Segment Start: Exercise material

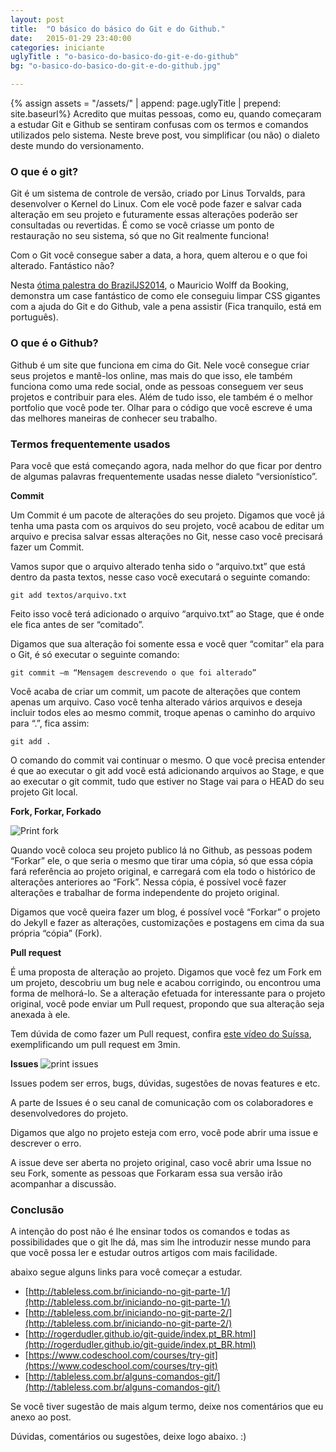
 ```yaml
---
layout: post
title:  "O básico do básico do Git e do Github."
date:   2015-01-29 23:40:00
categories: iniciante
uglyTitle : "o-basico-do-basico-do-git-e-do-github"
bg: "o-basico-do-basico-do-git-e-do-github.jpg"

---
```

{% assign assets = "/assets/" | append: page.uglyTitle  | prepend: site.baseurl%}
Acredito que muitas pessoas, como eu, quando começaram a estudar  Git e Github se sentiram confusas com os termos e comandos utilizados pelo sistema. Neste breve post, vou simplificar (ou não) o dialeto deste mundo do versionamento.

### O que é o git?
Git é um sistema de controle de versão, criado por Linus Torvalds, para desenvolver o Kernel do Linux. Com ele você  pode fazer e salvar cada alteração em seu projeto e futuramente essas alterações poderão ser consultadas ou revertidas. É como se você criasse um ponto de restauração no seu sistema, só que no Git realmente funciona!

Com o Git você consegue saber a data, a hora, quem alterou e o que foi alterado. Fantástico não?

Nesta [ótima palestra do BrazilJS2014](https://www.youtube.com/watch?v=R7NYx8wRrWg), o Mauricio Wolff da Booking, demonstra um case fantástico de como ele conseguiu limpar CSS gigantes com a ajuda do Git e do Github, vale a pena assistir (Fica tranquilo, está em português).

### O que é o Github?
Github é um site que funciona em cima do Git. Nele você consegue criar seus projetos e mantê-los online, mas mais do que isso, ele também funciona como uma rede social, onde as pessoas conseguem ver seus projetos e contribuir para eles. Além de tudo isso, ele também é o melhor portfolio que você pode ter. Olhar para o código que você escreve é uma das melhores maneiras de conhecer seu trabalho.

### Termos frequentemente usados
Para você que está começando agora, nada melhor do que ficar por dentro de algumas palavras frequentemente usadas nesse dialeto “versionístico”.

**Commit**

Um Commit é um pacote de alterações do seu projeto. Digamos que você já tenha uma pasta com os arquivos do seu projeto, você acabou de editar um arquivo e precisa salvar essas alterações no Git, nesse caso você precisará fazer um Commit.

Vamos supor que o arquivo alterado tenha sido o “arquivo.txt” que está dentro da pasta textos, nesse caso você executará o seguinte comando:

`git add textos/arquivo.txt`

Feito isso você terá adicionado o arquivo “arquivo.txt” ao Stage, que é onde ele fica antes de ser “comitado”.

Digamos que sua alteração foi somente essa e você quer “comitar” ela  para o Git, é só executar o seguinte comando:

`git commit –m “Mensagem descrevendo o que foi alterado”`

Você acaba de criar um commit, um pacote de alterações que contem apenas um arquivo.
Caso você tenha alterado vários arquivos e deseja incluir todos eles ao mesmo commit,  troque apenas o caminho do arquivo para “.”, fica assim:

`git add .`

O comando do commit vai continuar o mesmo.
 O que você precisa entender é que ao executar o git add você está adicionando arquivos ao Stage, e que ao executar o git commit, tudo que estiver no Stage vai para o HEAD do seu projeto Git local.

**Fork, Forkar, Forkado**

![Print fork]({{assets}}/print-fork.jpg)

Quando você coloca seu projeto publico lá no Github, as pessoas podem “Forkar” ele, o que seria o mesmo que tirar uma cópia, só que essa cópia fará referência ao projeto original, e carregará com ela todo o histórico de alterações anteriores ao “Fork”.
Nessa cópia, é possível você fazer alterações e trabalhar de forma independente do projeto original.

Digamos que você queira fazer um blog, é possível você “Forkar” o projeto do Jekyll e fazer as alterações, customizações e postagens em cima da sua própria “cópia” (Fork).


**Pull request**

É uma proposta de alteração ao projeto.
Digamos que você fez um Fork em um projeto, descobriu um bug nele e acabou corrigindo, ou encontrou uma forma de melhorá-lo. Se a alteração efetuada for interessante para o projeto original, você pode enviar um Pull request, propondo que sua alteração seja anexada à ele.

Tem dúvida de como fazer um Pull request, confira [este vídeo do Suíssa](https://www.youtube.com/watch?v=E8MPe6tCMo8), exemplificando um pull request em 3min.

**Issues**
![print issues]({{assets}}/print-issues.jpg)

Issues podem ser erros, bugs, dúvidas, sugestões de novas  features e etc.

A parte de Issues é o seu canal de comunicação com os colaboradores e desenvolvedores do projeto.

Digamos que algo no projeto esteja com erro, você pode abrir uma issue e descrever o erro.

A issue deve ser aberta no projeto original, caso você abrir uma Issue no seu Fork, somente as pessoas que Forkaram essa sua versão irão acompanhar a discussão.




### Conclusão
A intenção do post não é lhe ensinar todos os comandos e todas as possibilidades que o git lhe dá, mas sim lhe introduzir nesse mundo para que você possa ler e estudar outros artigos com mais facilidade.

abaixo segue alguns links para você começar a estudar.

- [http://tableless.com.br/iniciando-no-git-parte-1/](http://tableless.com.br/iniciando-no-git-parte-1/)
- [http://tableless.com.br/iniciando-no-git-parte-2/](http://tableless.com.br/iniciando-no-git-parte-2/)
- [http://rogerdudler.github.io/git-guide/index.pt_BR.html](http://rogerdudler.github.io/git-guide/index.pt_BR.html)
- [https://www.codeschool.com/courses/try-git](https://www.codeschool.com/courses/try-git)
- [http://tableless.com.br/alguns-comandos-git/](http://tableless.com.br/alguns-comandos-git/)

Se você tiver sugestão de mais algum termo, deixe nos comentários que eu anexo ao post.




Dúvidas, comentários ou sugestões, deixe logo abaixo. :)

Segment End: Exercise material
Segment Start: Exercise material

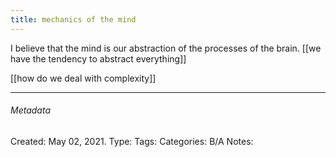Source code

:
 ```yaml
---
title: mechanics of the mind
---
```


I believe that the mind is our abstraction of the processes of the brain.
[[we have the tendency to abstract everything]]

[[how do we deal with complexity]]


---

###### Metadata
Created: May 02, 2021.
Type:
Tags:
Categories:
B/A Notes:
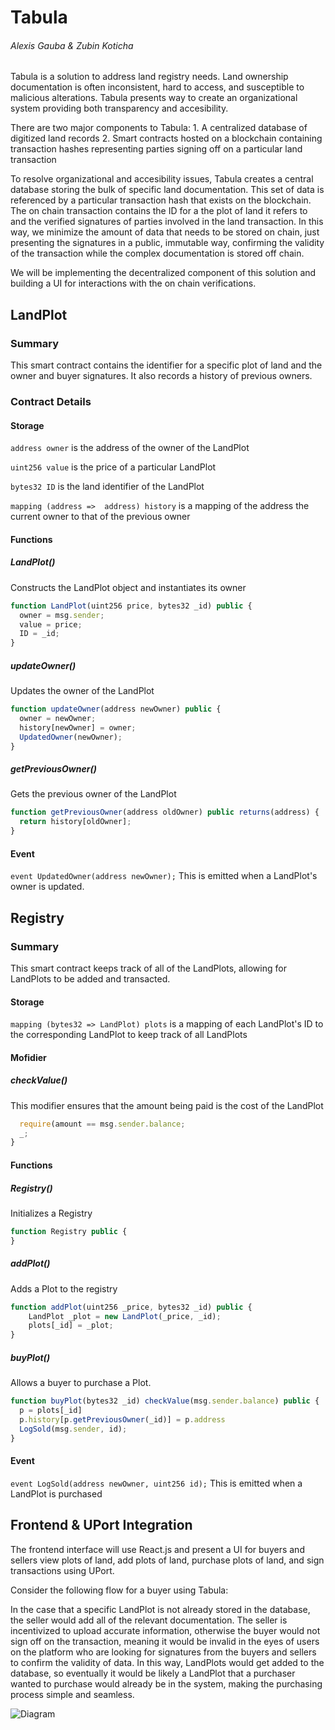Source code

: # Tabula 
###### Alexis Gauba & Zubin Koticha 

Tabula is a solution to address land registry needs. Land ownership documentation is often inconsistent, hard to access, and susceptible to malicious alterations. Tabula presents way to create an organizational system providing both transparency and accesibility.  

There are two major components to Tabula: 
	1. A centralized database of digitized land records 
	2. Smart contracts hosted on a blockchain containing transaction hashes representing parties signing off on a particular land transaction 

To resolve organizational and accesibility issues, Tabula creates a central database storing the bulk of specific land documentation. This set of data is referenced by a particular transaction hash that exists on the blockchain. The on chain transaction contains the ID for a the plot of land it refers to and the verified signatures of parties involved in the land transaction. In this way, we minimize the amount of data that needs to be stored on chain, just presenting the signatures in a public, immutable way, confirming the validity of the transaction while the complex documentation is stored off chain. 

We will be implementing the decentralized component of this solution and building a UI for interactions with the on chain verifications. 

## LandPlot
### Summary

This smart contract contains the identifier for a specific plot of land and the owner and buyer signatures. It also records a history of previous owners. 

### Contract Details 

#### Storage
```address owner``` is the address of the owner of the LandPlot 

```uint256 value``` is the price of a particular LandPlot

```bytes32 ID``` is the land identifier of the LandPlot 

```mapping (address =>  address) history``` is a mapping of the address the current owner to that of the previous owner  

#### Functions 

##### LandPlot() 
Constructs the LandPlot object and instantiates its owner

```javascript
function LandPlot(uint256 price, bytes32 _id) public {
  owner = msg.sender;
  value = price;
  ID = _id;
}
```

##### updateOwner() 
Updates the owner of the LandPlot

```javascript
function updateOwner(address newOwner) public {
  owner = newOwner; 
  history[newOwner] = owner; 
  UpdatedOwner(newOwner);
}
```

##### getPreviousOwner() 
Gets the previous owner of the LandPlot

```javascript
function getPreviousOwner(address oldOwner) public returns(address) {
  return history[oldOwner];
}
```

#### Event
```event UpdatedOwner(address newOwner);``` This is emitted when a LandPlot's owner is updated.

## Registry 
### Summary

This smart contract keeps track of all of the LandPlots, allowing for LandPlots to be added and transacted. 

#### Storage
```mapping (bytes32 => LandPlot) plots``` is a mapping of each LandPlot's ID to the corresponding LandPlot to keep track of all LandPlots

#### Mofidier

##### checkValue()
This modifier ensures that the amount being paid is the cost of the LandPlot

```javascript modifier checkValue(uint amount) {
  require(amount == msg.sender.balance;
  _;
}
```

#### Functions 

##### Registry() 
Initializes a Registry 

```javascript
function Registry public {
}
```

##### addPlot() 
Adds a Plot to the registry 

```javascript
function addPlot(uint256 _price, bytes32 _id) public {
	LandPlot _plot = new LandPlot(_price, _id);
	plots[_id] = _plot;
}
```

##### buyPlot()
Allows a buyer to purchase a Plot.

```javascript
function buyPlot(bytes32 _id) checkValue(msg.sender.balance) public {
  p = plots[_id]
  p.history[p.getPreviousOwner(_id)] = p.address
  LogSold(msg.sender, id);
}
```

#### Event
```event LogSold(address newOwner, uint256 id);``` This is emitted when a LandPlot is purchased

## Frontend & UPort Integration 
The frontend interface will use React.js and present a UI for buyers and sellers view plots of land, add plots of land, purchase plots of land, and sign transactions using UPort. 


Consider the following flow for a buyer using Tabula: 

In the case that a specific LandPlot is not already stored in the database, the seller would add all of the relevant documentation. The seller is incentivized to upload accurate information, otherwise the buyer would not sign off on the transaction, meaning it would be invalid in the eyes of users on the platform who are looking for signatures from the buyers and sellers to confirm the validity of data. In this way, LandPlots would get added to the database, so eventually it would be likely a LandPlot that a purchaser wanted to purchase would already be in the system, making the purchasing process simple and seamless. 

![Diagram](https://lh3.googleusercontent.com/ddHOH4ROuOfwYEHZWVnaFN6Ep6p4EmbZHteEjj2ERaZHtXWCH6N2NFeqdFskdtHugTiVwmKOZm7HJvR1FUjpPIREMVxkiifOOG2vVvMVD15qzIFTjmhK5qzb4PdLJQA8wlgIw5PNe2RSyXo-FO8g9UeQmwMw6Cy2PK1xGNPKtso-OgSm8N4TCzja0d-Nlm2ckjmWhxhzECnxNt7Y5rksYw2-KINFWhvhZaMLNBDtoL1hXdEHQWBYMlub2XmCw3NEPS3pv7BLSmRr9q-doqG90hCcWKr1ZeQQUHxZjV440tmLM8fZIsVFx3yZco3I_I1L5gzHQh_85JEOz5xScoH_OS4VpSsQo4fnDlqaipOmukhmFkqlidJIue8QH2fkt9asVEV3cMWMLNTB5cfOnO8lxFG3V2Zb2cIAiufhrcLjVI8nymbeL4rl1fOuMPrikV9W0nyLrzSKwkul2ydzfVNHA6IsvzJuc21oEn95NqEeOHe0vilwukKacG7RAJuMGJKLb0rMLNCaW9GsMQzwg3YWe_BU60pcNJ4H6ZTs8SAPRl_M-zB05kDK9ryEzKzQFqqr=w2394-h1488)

Segment End: Exercise material

• Task brief
Beginning at the line above that contains "Um Commit é", return each line exactly through the line that contains "Feito isso você", and no others.

• Problem solution
Um Commit é um pacote de alterações do seu projeto. Digamos que você já tenha uma pasta com os arquivos do seu projeto, você acabou de editar um arquivo e precisa salvar essas alterações no Git, nesse caso você precisará fazer um Commit.

Vamos supor que o arquivo alterado tenha sido o “arquivo.txt” que está dentro da pasta textos, nesse caso você executará o seguinte comando:

`git add textos/arquivo.txt`

Feito isso você terá adicionado o arquivo “arquivo.txt” ao Stage, que é onde ele fica antes de ser “comitado”.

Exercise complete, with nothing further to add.